Stored data:
—————

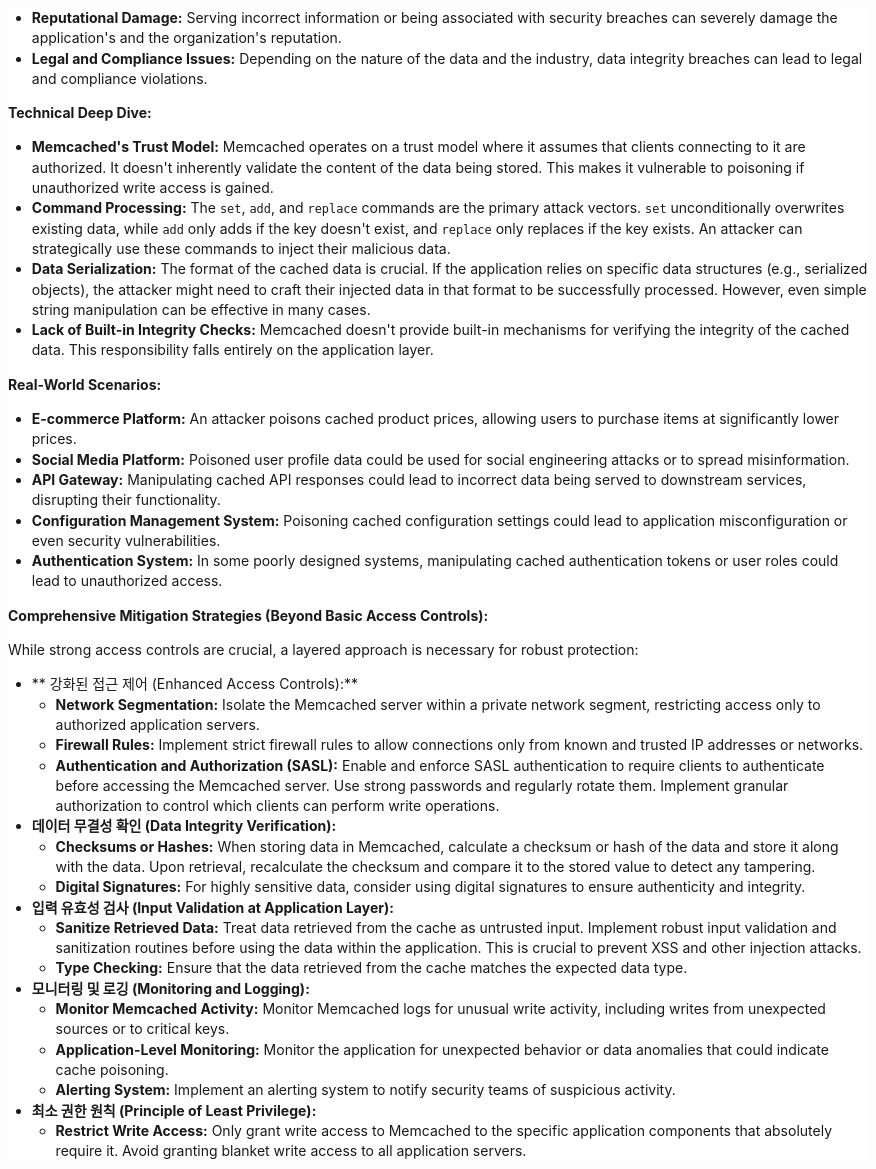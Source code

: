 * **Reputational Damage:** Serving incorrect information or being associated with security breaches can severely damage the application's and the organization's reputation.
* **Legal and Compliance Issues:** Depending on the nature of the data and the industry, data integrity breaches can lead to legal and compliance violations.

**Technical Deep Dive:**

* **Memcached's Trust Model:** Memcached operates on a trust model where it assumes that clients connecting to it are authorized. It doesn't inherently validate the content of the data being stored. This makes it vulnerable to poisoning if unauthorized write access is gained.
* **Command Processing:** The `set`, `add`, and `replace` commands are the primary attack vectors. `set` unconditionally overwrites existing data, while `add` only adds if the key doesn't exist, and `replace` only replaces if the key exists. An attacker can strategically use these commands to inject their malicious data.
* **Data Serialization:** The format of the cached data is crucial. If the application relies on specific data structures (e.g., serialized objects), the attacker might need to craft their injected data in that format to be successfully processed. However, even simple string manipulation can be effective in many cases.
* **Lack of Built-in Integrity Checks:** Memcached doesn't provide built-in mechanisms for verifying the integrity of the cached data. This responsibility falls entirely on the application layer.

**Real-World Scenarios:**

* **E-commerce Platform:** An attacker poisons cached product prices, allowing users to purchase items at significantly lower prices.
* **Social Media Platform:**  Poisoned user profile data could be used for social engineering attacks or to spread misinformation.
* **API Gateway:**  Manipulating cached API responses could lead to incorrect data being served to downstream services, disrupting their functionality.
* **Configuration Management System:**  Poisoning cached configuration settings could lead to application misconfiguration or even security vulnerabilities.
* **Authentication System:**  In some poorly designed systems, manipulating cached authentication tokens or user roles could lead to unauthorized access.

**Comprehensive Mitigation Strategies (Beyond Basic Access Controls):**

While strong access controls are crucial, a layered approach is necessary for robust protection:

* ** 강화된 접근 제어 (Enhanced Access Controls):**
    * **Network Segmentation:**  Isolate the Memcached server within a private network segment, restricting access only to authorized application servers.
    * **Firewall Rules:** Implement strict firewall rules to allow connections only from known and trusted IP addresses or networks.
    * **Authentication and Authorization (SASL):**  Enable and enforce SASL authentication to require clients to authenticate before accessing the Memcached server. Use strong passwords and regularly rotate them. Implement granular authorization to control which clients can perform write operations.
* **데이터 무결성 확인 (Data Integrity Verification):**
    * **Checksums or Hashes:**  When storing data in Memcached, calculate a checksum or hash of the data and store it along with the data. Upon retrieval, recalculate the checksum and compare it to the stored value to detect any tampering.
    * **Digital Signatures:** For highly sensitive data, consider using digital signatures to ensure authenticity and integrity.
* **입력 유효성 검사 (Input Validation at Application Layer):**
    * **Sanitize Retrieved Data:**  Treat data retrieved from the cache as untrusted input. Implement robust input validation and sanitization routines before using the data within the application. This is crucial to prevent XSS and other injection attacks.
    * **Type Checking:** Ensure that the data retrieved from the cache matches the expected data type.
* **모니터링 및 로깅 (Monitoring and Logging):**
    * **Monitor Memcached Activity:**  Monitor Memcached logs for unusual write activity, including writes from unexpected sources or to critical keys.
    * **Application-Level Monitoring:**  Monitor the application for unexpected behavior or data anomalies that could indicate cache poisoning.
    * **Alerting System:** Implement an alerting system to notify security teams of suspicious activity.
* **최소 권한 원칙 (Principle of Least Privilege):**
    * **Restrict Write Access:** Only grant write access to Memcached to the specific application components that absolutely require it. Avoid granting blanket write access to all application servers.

—————

Exercise directions:
Each line of the data above containing the string "Authentication" is to be copied.

Answer section:
* **Authentication System:**  In some poorly designed systems, manipulating cached authentication tokens or user roles could lead to unauthorized access.
    * **Authentication and Authorization (SASL):**  Enable and enforce SASL authentication to require clients to authenticate before accessing the Memcached server. Use strong passwords and regularly rotate them. Implement granular authorization to control which clients can perform write operations.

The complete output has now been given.